- EXERCISE DETAILS
Copy each line of the following data that contains "strands".

- THE DATA
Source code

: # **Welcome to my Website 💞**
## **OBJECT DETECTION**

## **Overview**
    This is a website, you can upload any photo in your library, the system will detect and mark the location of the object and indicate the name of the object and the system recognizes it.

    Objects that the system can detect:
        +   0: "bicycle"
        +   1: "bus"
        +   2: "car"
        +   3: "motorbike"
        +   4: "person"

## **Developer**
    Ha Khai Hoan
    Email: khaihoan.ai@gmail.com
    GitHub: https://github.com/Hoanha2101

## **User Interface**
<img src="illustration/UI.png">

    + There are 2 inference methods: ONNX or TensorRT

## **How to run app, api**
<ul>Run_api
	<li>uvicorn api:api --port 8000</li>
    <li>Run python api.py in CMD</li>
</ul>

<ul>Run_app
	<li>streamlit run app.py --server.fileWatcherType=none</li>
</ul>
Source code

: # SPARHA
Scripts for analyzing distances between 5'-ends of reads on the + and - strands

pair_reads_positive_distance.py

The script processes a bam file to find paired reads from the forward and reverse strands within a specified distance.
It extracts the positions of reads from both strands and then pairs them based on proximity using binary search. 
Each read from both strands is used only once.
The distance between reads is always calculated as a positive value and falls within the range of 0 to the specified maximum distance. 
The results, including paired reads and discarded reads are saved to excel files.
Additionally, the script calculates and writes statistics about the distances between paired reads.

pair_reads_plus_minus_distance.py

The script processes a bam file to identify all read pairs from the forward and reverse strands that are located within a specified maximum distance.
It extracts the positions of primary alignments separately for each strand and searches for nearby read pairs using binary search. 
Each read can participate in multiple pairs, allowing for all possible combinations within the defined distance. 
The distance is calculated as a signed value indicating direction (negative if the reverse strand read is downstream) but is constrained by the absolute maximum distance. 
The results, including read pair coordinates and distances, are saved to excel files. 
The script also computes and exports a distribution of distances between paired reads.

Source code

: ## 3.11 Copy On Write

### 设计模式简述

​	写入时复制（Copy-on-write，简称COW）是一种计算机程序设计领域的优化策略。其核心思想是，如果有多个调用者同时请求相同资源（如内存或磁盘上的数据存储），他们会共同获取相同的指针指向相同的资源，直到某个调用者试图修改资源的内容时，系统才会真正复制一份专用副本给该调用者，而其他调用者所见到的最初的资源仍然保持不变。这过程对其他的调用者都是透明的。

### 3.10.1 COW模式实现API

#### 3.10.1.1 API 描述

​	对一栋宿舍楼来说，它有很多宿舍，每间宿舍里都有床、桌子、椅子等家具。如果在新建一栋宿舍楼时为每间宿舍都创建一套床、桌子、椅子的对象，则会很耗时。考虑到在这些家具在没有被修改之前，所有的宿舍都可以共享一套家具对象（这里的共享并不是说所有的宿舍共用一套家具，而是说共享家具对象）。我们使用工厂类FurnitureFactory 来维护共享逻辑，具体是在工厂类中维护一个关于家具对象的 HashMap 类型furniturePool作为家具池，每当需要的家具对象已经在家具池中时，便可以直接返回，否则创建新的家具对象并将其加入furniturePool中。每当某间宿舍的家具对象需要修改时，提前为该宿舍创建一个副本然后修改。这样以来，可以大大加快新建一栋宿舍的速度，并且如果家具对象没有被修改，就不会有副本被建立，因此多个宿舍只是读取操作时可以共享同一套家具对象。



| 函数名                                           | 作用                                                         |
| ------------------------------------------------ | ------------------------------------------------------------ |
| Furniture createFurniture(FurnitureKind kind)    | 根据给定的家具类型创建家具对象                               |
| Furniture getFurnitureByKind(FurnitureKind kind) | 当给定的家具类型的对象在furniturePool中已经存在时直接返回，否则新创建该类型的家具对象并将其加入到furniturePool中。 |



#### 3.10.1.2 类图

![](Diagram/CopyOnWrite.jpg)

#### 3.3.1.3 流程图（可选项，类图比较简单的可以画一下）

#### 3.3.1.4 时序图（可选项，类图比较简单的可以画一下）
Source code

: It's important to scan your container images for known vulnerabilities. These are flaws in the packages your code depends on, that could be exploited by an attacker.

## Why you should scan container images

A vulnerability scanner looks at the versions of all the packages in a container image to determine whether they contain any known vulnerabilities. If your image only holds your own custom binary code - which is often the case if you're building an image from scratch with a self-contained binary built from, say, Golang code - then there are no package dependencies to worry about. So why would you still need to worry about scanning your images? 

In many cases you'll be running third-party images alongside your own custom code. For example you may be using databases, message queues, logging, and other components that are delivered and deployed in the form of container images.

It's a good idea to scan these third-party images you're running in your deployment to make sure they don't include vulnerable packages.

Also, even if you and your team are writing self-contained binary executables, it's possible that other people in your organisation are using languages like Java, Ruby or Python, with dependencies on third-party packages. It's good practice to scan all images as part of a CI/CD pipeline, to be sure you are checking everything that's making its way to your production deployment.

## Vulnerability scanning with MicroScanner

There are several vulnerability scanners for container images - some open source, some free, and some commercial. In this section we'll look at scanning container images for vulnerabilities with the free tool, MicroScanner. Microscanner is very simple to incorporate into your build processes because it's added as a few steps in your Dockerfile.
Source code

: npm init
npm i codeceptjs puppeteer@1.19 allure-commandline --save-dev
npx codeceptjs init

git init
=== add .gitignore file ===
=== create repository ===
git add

- RESPONSE BELOW
Scripts for analyzing distances between 5'-ends of reads on the + and - strands
The script processes a bam file to find paired reads from the forward and reverse strands within a specified distance.
It extracts the positions of reads from both strands and then pairs them based on proximity using binary search. 
Each read from both strands is used only once.
The script processes a bam file to identify all read pairs from the forward and reverse strands that are located within a specified maximum distance.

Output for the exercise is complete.